But with literature life arrives at utterance and lasting power. The Scythians, the Etruscans, the Phœnicians, the Carthaginians, have vanished into thin air. We grope among their ruined cities. We collect their figured pottery, their rusted coins and weapons. And we wonder what manner of men they were. But the Greeks, the Hebrews, the Romans, still live. We know their thoughts and feelings, their loves and hates, their motives and ideals. They touch us and move us to-day through a vital literature. Nor should we fully understand their other arts, nor grasp the meaning of their political and social institutions without the light which is kindled within them by the ever-burning torch of letters.
The Americans do not belong among the dumb races. Their spiritual descent is not from Etruria and Phœnicia and Carthage, nor from the silent red man of the western forests. Intellectually, like all the leading races of Europe, they inherit from Greece and Rome and Palestine.
Their instinct of self-expression in the arts has been slower to assert itself than those other traits which we have been considering,—self-reliance, fair-play, common order, the desire of personal development.
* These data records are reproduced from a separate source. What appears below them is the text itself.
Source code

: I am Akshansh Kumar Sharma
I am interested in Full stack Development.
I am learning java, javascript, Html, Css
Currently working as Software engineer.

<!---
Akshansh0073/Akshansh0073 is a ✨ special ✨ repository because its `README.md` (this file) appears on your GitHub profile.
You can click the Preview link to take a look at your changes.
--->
But they have taken part, and they still take part (not altogether inaudibly), in the general conversation and current debate of the world. Moreover, they have begun to create a native literature which utters, to some extent at least, the thoughts and feelings of the soul of the people.
This literature, considered in its ensemble as an expression of our country, raises some interesting questions which I should like to answer. Why has it been so slow to begin? Why is it not more recognizably American? What are the qualities in which it really expresses the Spirit of America?
I. If you ask me why a native literature has been so slow to begin in America, I answer, first, that it has not been slow at all. Compared with other races, the Americans have been rather less slow than the average in seeking self-expression in literary form and in producing books which have survived the generation which produced them.
How long was it, for example, before the Hebrews began to create a literature? A definite answer to that question would bring us into trouble with the theologians. But at least we may say that from the beginning of the Hebrew Commonwealth to the time of the prophet Samuel there were three centuries and a half without literature.
How long did Rome exist before its literary activities began? Of course we do not know what books may have perished. But the first Romans whose names have kept a place in literature were Nævius and Ennius, who began to write more than five hundred years after the city was founded.
Compared with these long periods of silence, the two hundred years between the settlement of America and the appearance of Washington Irving and James Fenimore Cooper seems but a short time.
Even earlier than these writers I should be inclined to claim a place in literature for two Americans,—Jonathan Edwards and Benjamin Franklin. Indeed it is possible that the clean-cut philosophical essays of the iron-clad Edwards, and the intensely human autobiography of the shrewd and genial Franklin may continue to find critical admirers and real readers long after many writers, at present more praised, have been forgotten.
But if you will allow me this preliminary protest against the superficial notion that the Americans have been remarkably backward in producing a national literature, I will make a concession to current and commonplace criticism by admitting that they were not as quick in turning to literary self-expression as might have been expected. They were not a mentally sluggish people. They were a race of idealists. They were fairly well educated. Why did they not go to work at once, with their intense energy, to produce a national literature on demand?